Airlines’ meal policies and North America

By Meg Quinn Coulter
This item appears on page 22 of the November 2018 issue.

After taking the "Cities of Light" cruise-tour from Prague to Paris with Viking River Cruises, on Oct. 16, 2017, I flew from Paris to Montreal, continuing home to Los Angeles. Viking had arranged my flights, routing me on Air Canada (888/247-2262,, which I had not flown before.

On the flight out of Paris, I found the plane comfortable (I had an aisle seat two rows behind business class), and the meal, with wine, was adequate.

An hour after eating and just before landing, we were offered a hot wrap-type of sandwich. I declined, as it would have been awkward to carry, and I thought I'd be eating during my next flight in a few hours anyway.

Transiting in Montreal, I had less than an hour before my flight, but Customs and Immigration were handled quickly.

The next plane was much smaller, with seating 2 by 2 versus 2-4-2, but I again had an aisle seat just behind business class.

After an hour or so, they came around with soft drinks and water but no peanuts or pretzels.
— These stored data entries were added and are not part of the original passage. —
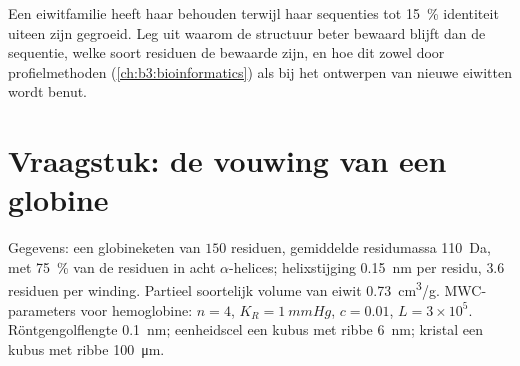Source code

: \begin{exercise}[$\star\star\star$]\label{exo:b3:structural-biology:12}
Een eiwitfamilie heeft haar  behouden terwijl haar sequenties
tot \qty{15}{\%} identiteit uiteen zijn gegroeid. Leg uit waarom de
structuur beter bewaard blijft dan de sequentie, welke soort residuen
de bewaarde zijn, en hoe dit zowel door profielmethoden
(\cref{ch:b3:bioinformatics}) als bij het ontwerpen van nieuwe eiwitten
wordt benut.
\end{exercise}

\section{Vraagstuk: de vouwing van een globine}

\begin{problem}
\label{pb:b3:structural-biology:1}
Gegevens: een globineketen van $150$ residuen, gemiddelde residumassa
\qty{110}{Da}, met \qty{75}{\%} van de residuen in acht
$\alpha$-helices; helixstijging \qty{0.15}{nm} per residu, $3.6$
residuen per winding. Partieel soortelijk volume van eiwit
\qty{0.73}{cm^3/g}. MWC-parameters voor hemoglobine: $n = 4$,
$K_{R} = \qty{1}{mmHg}$, $c = 0.01$, $L = 3\times 10^{5}$.
Röntgengolflengte \qty{0.1}{nm}; eenheidscel een kubus met ribbe
\qty{6}{nm}; kristal een kubus met ribbe \qty{100}{\micro m}.


\end{problem}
The water was served in carafes — tap water that was so heavily chlorinated, I found it undrinkable. (One could smell it two rows away!) No bottled water was used.

When I learned that the only food available had to be purchased* on this 7½-hour international flight, I had quite a go-around with the chief stewardess.
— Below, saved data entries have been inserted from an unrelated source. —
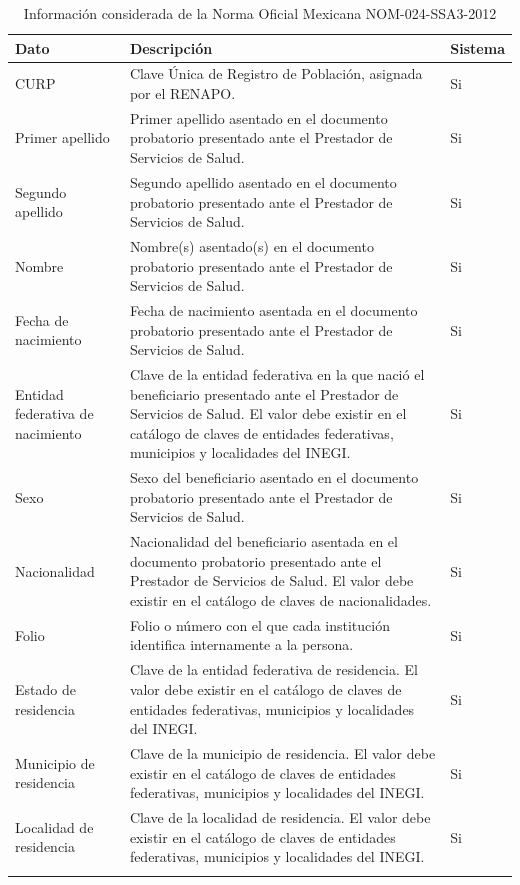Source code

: \setlength\LTleft{-0.5cm}
\begin{longtable}{|p{4cm}|p{10.5cm}|p{2cm}|}
\hline\textbf{Dato} & \textbf{Descripción} & \textbf{Sistema} \\ \hline
CURP
& Clave Única de Registro de Población, asignada por el RENAPO.
& Si\\ \hline

Primer apellido
& Primer apellido asentado en el documento probatorio presentado ante el Prestador de Servicios de Salud.
& Si\\ \hline

Segundo apellido
& Segundo apellido asentado en el documento probatorio presentado ante el Prestador de Servicios de Salud.
& Si\\ \hline

Nombre
& Nombre(s) asentado(s) en el documento probatorio presentado ante el Prestador de Servicios de Salud.
& Si\\ \hline

Fecha de nacimiento
& Fecha de nacimiento asentada en el documento probatorio presentado ante el Prestador de Servicios de Salud.
& Si\\ \hline

Entidad federativa de nacimiento
& Clave de la entidad federativa en la que nació el beneficiario presentado ante el Prestador de Servicios de Salud. El valor debe existir en el catálogo de claves de entidades federativas, municipios y localidades del INEGI.
& Si\\ \hline

Sexo
& Sexo del beneficiario asentado en el documento probatorio presentado ante el Prestador de Servicios de Salud.
& Si\\ \hline

Nacionalidad
& Nacionalidad del beneficiario asentada en el documento probatorio presentado ante el Prestador de Servicios de Salud. El valor debe existir en el catálogo de claves de nacionalidades.
& Si\\ \hline

Folio
& Folio o número con el que cada institución identifica internamente a la persona.
& Si\\ \hline

Estado de residencia
& Clave de la entidad federativa de residencia. El valor debe existir en el catálogo de claves de entidades federativas, municipios y localidades del INEGI.
& Si\\ \hline

Municipio de residencia
& Clave de la municipio de residencia. El valor debe existir en el catálogo de claves de entidades federativas, municipios y localidades del INEGI.
& Si\\ \hline

Localidad de residencia
& Clave de la localidad de residencia. El valor debe existir en el catálogo de claves de entidades federativas, municipios y localidades del INEGI.
& Si\\ \hline
\caption{Información considerada de la Norma Oficial Mexicana NOM-024-SSA3-2012}
\label{table:1}
\end{longtable}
She said that three years earlier, Air Canada "and most other airlines" had decided that all flights in North America and the Caribbean would be considered domestic. Therefore, on those flights, most airlines had stopped offering free "niceties" such as food, pillows or blankets (although the latter could be purchased in a sealed packet for $9.50).

The stewardess did bring me a cup of hot water when I said I was chilled.
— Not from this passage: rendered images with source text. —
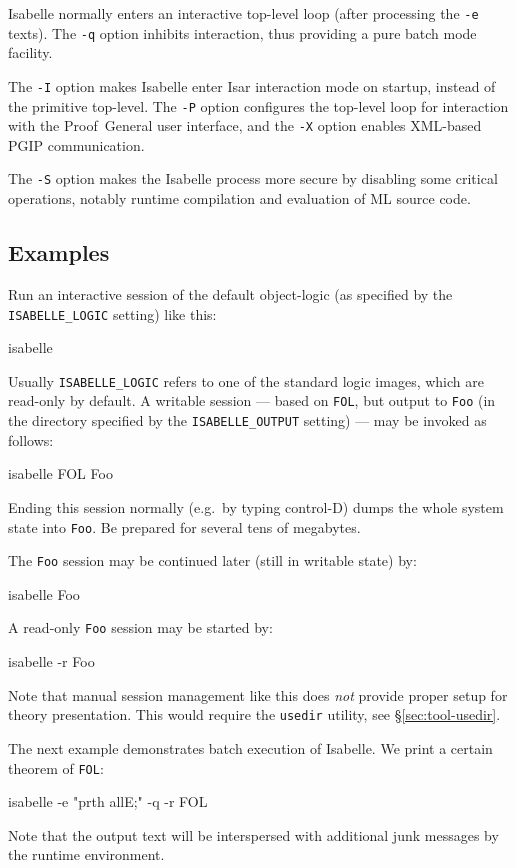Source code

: \medskip Isabelle normally enters an interactive top-level loop (after
processing the \texttt{-e} texts). The \texttt{-q} option inhibits
interaction, thus providing a pure batch mode facility.

\medskip The \texttt{-I} option makes Isabelle enter Isar interaction
mode on startup, instead of the primitive {\ML} top-level.  The
\texttt{-P} option configures the top-level loop for interaction with
the Proof~General user interface, and the \texttt{-X} option enables
XML-based PGIP communication.

\medskip The \texttt{-S} option makes the Isabelle process more secure
by disabling some critical operations, notably runtime compilation and
evaluation of ML source code.


\subsection*{Examples}

Run an interactive session of the default object-logic (as specified
by the \texttt{ISABELLE_LOGIC} setting) like this:
\begin{ttbox}
isabelle
\end{ttbox}
Usually \texttt{ISABELLE_LOGIC} refers to one of the standard logic
images, which are read-only by default.  A writable session --- based
on \texttt{FOL}, but output to \texttt{Foo} (in the directory
specified by the \texttt{ISABELLE_OUTPUT} setting) --- may be invoked
as follows:
\begin{ttbox}
isabelle FOL Foo
\end{ttbox}
Ending this session normally (e.g.\ by typing control-D) dumps the whole {\ML}
system state into \texttt{Foo}. Be prepared for several tens of megabytes.

The \texttt{Foo} session may be continued later (still in writable
state) by:
\begin{ttbox}
isabelle Foo
\end{ttbox}
A read-only \texttt{Foo} session may be started by:
\begin{ttbox}
isabelle -r Foo
\end{ttbox}

\medskip Note that manual session management like this does \emph{not} provide
proper setup for theory presentation.  This would require the \texttt{usedir}
utility, see \S\ref{sec:tool-usedir}.

\bigskip The next example demonstrates batch execution of Isabelle. We print a
certain theorem of \texttt{FOL}:
\begin{ttbox}
isabelle -e "prth allE;" -q -r FOL
\end{ttbox}
Note that the output text will be interspersed with additional junk messages
by the {\ML} runtime environment.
I should have been told before boarding that I would have to buy my food on the flight, which most people would consider to be an international flight.

Had I known, I would have purchased something at the airport before boarding. I certainly would have taken the wrap that I was offered just before landing in Montreal!

Los Angeles, CA

ITN emailed a copy of Ms. Coulter's letter to Air Canada and received the following response.

While we are pleased that Ms. Coulter enjoyed the international segment of her journey, it is disappointing to learn she was dissatisfied with the North American segment.

Typically, when customers purchase tickets on Air Canada, during the booking process before purchase and in their final itineraries it is stated clearly whether a complimentary meal is included or if customers will be offered our buy-on-board service, Air Canada Bistro. Given that another agency arranged this flight for the customer, it is unclear if this information was conveyed.

For your background, like most major North American carriers, Air Canada phased out complimentary meal service in the North American Economy cabin more than 10 years ago as we introduced an à la carte pricing model in order to offer everyday low fares.

Instead, we provide a buy-on-board service that has received high ratings ( As well, we accept credit cards on board, so there is no need for customers to change currency to avail themselves of these offerings. Meals can also be paid for in advance, at the time of booking.

We will certainly review this customer's comments, as we are highly focused on customer service and always aim to improve.

PETER FITZPATRICK, Media Relations Team (Ontario, Manitoba, USA and South America), Air Canada

* On April 4, 2018, Air Canada announced it was restructuring its economy-class options into five tiers, each with different inclusions. Passengers who purchase seats in the highest tier, Latitude, will receive a voucher for food and drinks. On the other four tiers, Comfort, Flex, Standard and Basic, any food desired still must be purchased.